Sebagaimana dicatat oleh Andjar Asmara pada bagian pembuka artikel, bukti bahwa di Indonesia, pada masa artikel ini ditulis, orang-orang pada gandrung dengan proses perfilman terlihat dari “…ramainya kunjungan di beberapa studio film di Betawi … perkumpulan-perkumpulan kaum ibu, kaum student (pelajar), dan pegawai-pegawai kantor mengadakan excursie (darmawisata) mengunjungi studio-studio itu.”

Di artikel ini, Andjar Asmara memberikan gambaran ringkas tentang proses produksi film. Uraiannya memang lebih menekankan informasi teknis ketimbang refleksi estetik. Namun begitu, terdapat sejumlah aspek yang justru penting untuk kita cermati sehubungan dengan hal-hal teknis tersebut. Meskipun uraiannya terbilang tak lagi begitu relevan dengan kondisi produksi film zaman ini, kita tetap bisa melihat bagaimana ide tentang alih wahana dari sastra ke film, sejak masa itu, telah dipahami sebagai sebuah proses yang tidak “plek ketiplek” (dalam arti: pembuatan film yang diangkat dari karya sastra tidak serta merta menuruti susunan naratif karya aslinya.) Di sini, melalui uraian teknis itu, Andjar Asmara sedikit-banyak menyinggung distingsi kunci antara cerita (di buku) dan naskah (skenario) film: bahwa seorang penulis skenario harus memposisikan dirinya “sebagai penonton” ketika mengolah suatu narasi berbasis cerita dari buku.

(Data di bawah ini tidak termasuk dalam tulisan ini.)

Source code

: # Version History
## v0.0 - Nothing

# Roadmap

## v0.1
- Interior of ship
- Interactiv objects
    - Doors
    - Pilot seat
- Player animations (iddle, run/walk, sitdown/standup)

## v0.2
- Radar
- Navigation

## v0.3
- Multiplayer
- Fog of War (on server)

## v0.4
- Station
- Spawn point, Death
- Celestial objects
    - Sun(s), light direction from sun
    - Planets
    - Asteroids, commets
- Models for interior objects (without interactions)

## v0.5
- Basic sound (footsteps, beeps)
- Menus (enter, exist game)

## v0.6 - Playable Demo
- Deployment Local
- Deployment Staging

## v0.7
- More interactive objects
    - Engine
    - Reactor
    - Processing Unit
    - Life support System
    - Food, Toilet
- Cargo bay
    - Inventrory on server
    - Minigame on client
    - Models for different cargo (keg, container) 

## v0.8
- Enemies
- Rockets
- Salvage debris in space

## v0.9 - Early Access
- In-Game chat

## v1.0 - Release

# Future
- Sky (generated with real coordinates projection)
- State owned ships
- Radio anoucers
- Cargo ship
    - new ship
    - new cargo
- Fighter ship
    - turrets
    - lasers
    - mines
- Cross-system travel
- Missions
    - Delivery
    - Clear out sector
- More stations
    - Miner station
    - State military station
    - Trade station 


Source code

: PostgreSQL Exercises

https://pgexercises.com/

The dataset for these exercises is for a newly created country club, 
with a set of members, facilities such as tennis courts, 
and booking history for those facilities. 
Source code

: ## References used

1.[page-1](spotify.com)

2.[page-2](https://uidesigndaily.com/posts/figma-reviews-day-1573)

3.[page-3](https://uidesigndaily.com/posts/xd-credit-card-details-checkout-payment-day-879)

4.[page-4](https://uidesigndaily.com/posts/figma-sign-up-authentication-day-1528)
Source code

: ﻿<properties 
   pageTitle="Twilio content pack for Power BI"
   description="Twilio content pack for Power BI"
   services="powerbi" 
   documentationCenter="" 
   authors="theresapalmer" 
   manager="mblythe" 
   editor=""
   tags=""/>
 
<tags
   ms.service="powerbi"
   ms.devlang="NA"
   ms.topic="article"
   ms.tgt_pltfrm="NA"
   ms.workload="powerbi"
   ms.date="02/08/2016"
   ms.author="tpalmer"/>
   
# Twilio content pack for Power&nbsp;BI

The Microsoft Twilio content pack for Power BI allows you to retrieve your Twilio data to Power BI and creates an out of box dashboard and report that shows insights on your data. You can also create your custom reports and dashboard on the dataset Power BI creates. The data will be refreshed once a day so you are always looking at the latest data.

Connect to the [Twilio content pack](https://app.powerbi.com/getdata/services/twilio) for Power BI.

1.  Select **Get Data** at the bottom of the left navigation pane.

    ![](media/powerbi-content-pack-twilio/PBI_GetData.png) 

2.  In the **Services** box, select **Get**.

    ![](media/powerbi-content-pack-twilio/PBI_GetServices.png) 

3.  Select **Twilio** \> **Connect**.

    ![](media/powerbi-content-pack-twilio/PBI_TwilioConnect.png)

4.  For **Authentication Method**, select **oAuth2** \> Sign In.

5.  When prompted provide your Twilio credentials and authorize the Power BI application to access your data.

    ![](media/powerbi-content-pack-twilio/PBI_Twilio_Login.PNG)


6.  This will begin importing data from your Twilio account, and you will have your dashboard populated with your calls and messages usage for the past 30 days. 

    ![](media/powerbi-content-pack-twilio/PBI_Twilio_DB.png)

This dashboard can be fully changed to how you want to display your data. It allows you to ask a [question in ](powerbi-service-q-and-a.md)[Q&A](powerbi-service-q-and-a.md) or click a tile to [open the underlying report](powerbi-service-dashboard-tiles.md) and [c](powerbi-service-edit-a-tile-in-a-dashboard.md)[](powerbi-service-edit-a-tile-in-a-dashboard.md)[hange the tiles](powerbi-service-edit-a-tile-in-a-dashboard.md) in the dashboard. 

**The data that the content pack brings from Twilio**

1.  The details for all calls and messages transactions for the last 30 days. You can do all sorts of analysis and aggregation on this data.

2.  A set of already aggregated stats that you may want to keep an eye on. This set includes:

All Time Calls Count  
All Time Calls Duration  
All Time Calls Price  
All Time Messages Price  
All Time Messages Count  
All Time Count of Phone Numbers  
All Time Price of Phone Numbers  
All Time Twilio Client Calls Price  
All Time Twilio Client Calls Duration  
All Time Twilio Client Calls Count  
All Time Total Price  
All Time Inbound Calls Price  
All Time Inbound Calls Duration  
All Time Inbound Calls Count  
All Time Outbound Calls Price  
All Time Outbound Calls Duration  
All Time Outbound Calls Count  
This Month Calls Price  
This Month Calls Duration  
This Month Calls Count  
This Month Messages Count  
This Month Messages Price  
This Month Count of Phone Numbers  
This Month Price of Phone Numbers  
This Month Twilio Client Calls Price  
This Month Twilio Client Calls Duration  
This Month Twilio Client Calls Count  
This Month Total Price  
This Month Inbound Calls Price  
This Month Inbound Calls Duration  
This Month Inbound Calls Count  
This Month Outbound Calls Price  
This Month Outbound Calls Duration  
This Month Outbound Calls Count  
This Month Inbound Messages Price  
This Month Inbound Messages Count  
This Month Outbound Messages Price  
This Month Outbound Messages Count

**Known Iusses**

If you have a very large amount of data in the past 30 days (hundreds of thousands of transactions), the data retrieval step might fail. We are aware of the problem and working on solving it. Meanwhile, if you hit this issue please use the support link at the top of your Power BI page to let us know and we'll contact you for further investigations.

Artikel Andjar Asmara mengenai pembuatan film ini terdiri dari dua bagian. Redaksi Jurnal Footage memuatnya di situs ini dengan mengikuti pembagian tersebut, dan dengan menyunting sejumlah kata sesuai EYD tanpa menghilangkan esensi tulisan asli.

Selamat membaca!

Baca bagian kedua dari seri artikel ini: “Pembikinan Film (II)

Bersamaan dengan besarnya perhatian penonton film Indonesia, orang ingin pula mengetahui bagaimana film itu dibikinnya. Ini bisa dibuktikan dari ramainya kunjungan di beberapa studio film di Betawi belakangan ini. Perkumpulan-perkumpulan kaum ibu, kaum student (pelajar), dan pegawai-pegawai kantor mengadakan excursie (darmawisata) mengunjungi studio-studio itu.

Java Industrial Film.

Berhubung dengan keadaan itu, redaksi majalah ini1 meminta supaya diterangkan dalam karangan cara bagaimana membikin film. Memenuhi permintaan ini sebenarnya tidak mudah, sebab pembikinan film terbagi dalam banyak bagian, yang masing-masing berdiri sendiri dan kalau hendak diceritakan satu per satu dengan teliti tak ‘kan ada habis-habisnya, sambung-bersambung, tetapi jika sekadar mendapatkan penggambaran yang ringkas dapatlah kiranya dituturkan dengan cara sederhana yang dapat memberi pengertian sederhana kepada pembaca dalam garis-garis kasar bagaimana proses film itu dibikin, dimulai dari asal mulanya sampai kepada waktunya diputar di bioskop.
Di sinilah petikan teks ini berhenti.